Pentagon general counsel Jeh C. Johnson recently created a stir on the left with a speech he gave on January 13 for “Martin Luther King Observance Day” (apparently, the Pentagon has to do everything differently) where, after impassioned reflection on King’s legacy (and impassioned connection of himself with that legacy–apparently, he went to college with MLK III and they are longtime friends), he suggested that, although King opposed the Vietnam War, he would support the wars in Iraq and Afghanistan:
I believe that if Dr. King were alive today, he would recognize that we live in a complicated world, and that our Nation’s military should not and cannot lay down its arms and leave the American people vulnerable to terrorist attack
He went on to mention King’s evocation of the Parable of the Good Samaritan in his final speech, suggesting that the soldiers occupying those countries are living according to King’s and Jesus’ dictate.
This provoked predictable outrage on the left, many of them jumping to proclaim that, of course, King would oppose the wars (citing King’s Beyond Vietnam speech).
My own reaction is different. While Johnson’s proclamation is utterly fatuous, I don’t give a crap what Dr. King would think. I am sick of the obligatory genuflection that so many bien pensants engage in on at least an annual basis.

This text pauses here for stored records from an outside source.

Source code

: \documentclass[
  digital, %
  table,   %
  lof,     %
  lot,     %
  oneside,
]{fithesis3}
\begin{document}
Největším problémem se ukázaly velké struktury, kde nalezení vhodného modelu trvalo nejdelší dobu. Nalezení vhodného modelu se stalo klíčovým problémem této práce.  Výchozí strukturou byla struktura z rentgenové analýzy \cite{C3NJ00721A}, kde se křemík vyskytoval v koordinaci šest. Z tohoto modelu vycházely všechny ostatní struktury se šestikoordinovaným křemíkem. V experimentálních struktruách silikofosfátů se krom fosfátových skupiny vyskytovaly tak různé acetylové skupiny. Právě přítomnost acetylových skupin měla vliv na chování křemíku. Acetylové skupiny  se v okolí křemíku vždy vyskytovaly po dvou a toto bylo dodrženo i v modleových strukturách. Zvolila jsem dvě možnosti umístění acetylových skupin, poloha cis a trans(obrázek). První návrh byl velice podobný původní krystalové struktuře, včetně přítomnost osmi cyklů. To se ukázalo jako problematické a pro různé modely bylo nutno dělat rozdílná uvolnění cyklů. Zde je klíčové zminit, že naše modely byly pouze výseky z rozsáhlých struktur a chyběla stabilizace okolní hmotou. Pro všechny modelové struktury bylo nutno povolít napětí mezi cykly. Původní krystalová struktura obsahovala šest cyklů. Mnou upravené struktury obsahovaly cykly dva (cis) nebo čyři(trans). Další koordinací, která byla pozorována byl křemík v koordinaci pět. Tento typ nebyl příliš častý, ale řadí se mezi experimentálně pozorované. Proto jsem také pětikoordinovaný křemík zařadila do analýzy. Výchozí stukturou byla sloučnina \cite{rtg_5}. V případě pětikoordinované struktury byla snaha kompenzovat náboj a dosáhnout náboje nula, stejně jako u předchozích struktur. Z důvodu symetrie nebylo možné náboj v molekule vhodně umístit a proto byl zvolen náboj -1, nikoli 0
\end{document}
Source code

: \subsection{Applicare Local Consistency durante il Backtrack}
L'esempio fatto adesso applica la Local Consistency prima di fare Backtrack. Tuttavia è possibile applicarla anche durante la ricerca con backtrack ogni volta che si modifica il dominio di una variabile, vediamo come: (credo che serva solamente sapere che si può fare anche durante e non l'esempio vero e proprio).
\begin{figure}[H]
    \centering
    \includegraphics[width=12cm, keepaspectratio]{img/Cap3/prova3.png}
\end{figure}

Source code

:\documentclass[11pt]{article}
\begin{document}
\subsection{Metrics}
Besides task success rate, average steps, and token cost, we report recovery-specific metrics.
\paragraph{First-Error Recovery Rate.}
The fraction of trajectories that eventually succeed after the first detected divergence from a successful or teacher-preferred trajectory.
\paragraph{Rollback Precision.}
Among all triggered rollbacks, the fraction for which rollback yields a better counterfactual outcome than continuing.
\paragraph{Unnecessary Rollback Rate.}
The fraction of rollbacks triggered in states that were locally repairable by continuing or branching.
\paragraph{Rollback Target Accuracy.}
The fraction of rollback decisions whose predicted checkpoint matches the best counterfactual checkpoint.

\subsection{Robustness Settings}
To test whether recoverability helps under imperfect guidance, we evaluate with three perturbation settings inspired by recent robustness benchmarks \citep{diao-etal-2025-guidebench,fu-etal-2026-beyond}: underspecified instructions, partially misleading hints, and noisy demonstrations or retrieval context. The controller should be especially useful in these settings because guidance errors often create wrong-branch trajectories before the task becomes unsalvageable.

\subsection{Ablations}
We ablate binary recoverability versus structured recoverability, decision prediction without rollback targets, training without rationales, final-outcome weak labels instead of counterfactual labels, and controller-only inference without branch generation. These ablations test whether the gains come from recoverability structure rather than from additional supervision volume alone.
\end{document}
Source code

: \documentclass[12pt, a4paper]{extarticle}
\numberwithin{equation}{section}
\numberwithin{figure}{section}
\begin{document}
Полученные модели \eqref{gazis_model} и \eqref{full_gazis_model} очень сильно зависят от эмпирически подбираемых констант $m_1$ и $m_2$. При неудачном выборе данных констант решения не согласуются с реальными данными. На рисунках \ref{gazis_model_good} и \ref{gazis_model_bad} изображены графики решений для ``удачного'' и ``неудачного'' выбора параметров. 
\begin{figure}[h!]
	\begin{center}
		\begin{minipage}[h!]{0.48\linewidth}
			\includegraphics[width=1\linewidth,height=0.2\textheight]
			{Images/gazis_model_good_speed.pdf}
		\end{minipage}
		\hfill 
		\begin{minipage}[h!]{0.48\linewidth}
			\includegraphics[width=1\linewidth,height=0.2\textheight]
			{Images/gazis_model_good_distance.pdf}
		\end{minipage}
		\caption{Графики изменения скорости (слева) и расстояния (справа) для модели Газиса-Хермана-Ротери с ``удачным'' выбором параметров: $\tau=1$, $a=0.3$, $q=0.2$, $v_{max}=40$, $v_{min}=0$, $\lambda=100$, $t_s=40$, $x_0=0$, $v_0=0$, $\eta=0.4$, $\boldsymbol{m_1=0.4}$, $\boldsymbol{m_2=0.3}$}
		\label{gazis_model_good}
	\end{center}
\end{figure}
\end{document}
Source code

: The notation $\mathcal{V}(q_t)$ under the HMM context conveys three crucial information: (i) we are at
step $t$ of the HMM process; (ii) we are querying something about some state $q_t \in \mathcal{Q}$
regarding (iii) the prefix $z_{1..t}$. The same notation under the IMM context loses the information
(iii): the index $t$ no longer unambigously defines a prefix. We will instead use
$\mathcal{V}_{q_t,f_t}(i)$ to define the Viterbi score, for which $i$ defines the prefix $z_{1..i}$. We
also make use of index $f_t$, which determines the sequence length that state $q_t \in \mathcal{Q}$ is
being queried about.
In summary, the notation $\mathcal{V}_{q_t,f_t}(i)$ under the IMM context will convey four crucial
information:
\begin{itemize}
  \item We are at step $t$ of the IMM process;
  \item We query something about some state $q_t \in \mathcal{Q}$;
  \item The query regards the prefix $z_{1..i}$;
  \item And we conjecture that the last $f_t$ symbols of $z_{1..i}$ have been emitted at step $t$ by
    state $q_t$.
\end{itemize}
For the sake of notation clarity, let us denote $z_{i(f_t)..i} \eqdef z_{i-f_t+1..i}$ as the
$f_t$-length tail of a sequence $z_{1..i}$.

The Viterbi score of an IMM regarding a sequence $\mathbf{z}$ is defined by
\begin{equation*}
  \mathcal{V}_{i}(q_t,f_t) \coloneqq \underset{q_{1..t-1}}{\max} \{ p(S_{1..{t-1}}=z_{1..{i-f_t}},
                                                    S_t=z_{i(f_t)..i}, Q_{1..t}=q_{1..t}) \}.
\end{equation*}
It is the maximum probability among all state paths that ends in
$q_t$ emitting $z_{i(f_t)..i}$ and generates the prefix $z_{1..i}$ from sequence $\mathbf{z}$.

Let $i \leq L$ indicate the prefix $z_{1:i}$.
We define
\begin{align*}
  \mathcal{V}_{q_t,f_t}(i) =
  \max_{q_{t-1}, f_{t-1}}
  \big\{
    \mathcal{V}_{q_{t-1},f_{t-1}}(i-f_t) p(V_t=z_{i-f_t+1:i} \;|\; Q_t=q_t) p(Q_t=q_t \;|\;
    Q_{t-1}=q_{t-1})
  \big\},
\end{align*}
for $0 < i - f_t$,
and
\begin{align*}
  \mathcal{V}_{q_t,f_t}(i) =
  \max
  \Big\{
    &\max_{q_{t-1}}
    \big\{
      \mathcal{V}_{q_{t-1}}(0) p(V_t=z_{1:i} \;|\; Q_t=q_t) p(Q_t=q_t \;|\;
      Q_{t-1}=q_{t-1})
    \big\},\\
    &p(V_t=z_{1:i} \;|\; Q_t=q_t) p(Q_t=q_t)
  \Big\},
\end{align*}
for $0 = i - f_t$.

There is no other figure in history, except Jesus, who is paid such constant, sycophantic tribute by American progressives; indeed, I would wager that all other historical figures put together don’t get as much mention as King.
Martin Luther King died 42 years ago. There is no way to tell what he would think now or, if he was still alive, whether his opinion would count for a hill of beans. Certainly, nobody cares about the opinions of the lesser inheritors of the civil rights mantle.
King was a hero and he made the ultimate sacrifice for his cause (he was quite obviously aware of the risk). It is, I think, no disservice to his memory to point out that he is, with the exception of Rosa Parks (no disrespect intended to her, either), the most overinvoked (by Americans) activist ever.
It is a species of magical thinking to believe that, if King were alive, he would have some special wisdom to share that would dissolve our problems away. The world is bewilderingly complex, and the impulse to seek the shelter of the iconic figures of the past is natural, but it is not remotely helpful.
Actually, the “What would Dr. King say” line of thought is far more pernicious than simply some nostalgic notion that the great people of the past dispose of all wisdom. It is a species of political and moral cowardice (this piece is inspired in part by this post from Ta-Nehisi Coates). King has been made into a plaster saint, whose dicta must perforce be treated with reverence by the entire political spectrum (witness conservative invocation of “the content of our character”); once we wrap an argument in the cloak of King, then it must be accepted.